Vierfach verdichtet

    Heute haben wir uns einen größeren Strauß an Lyrikbänden vorgenommen. Die Urlaubszeit und der Besuch auf der Mainzer Minipresse haben das Ihre getan. Es war Zeit, und es war Buch. Oder vielmehr die Mehrzahl davon.

    Die deutsche Lyrik ist tot, sagen viele. Spötter formulieren das so: Auf den Wühltischen der Buchhandlungen findet man nur noch die Spiegelbestsellerliste und in der Lyrikecke, falls es überhaupt eine gibt, die Klassiker im einhundertelften Aufguss. Das war auf der Minipresse ein wenig anders. Aber nicht wirklich viel.

    Lyrik ist eine Sparte, mit der sich offensichtlich selten etwas verdienen lässt. Auch die Kleinverlage, die mehr wagen, haben zum Teil die Lyrik aufgeben und machen heute in Regionalkrimi. Welch ein Aufstieg. Für den Regionalkrimi. Inzwischen ist das eine richtige Industrie geworden. Oder Fantasy. Auch das ein Riesentrend. Also, Literaten aller Länder, ihr wisst, was ihr zu schreiben habt, damit ihr Geld verdient: regionale Krimifantasy.

    Doch nun zu unseren Dichtern und Reimern. Vier Bände, wie sie unterschiedlicher nicht sein können, werden im Folgenden nach allen Regeln der Kunst besprochen, nicht verrissen. Denn letzteres machen wir hier nicht, können wir doch nur ein einigermaßen ganzes Buch seiner Zweitverwendung zuführen: dem Verkauf bei Amazon.

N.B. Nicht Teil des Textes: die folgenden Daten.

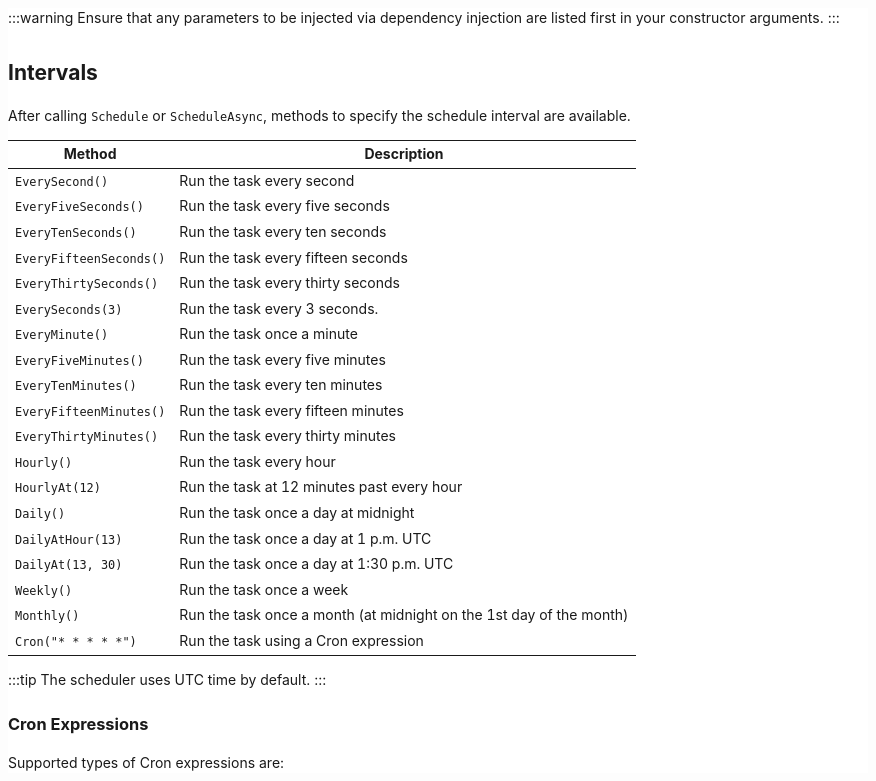 :::warning
Ensure that any parameters to be injected via dependency injection are listed first in your constructor arguments.
:::

## Intervals

After calling `Schedule` or `ScheduleAsync`, methods to specify the schedule interval are available.

| Method                  | Description                                                         |
|-------------------------|---------------------------------------------------------------------|
| `EverySecond()`         | Run the task every second                                           |
| `EveryFiveSeconds()`    | Run the task every five seconds                                     |
| `EveryTenSeconds()`     | Run the task every ten seconds                                      |
| `EveryFifteenSeconds()` | Run the task every fifteen seconds                                  |
| `EveryThirtySeconds()`  | Run the task every thirty seconds                                   |
| `EverySeconds(3)`       | Run the task every 3 seconds.                                       |
| `EveryMinute()`         | Run the task once a minute                                          |
| `EveryFiveMinutes()`    | Run the task every five minutes                                     |
| `EveryTenMinutes()`     | Run the task every ten minutes                                      |
| `EveryFifteenMinutes()` | Run the task every fifteen minutes                                  |
| `EveryThirtyMinutes()`  | Run the task every thirty minutes                                   |
| `Hourly()`              | Run the task every hour                                             |
| `HourlyAt(12)`          | Run the task at 12 minutes past every hour                          |
| `Daily()`               | Run the task once a day at midnight                                 |
| `DailyAtHour(13)`       | Run the task once a day at 1 p.m. UTC                               |
| `DailyAt(13, 30)`       | Run the task once a day at 1:30 p.m. UTC                            |
| `Weekly()`              | Run the task once a week                                            |
| `Monthly()`             | Run the task once a month (at midnight on the 1st day of the month) |
| `Cron("* * * * *")`     | Run the task using a Cron expression                                |

:::tip
The scheduler uses UTC time by default.
:::

### Cron Expressions

Supported types of Cron expressions are:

    Neue deutsche Dichtung

    Marius Hulpe (Hrsg.), Privataufnahme – Junge deutschsprachige Lyrik, dahlemer verlagsanstalt, Berlin, 2009, ISBN 978-3-928832-33-5, 116 S., Paperback, € 12,00

    Marius Hulpe ist es für die Dahlemer Verlagsanstalt gelungen, in einer Lyrikanthologie faktisch das gesamte Whoiswho der aktuellen deutschsprachigen Lyriker zu versammeln. Wobei darunter die zu subsummieren sind, die bereits einen gewissen Bekanntheitsgrad und renommierte Verlage als Qualitätsausweis haben. Verleger Michael Fischer hat, wenn man sein Verlagsprogramm im Internet ein wenig durchforstet, öfters ein solches Händchen. Mag das Verlagsprogramm des Einmannwirbelwinds auch nicht groß sein, aber es hat die eine oder andere Rosine, nein, sagen wir, den einen oder anderen Edelstein, aufzuweisen. Woraus man schließen kann, dass ein guter Verleger nicht in die Masse gehen muss, um einmal etwas Überdurchschnittliches hinzubekommen.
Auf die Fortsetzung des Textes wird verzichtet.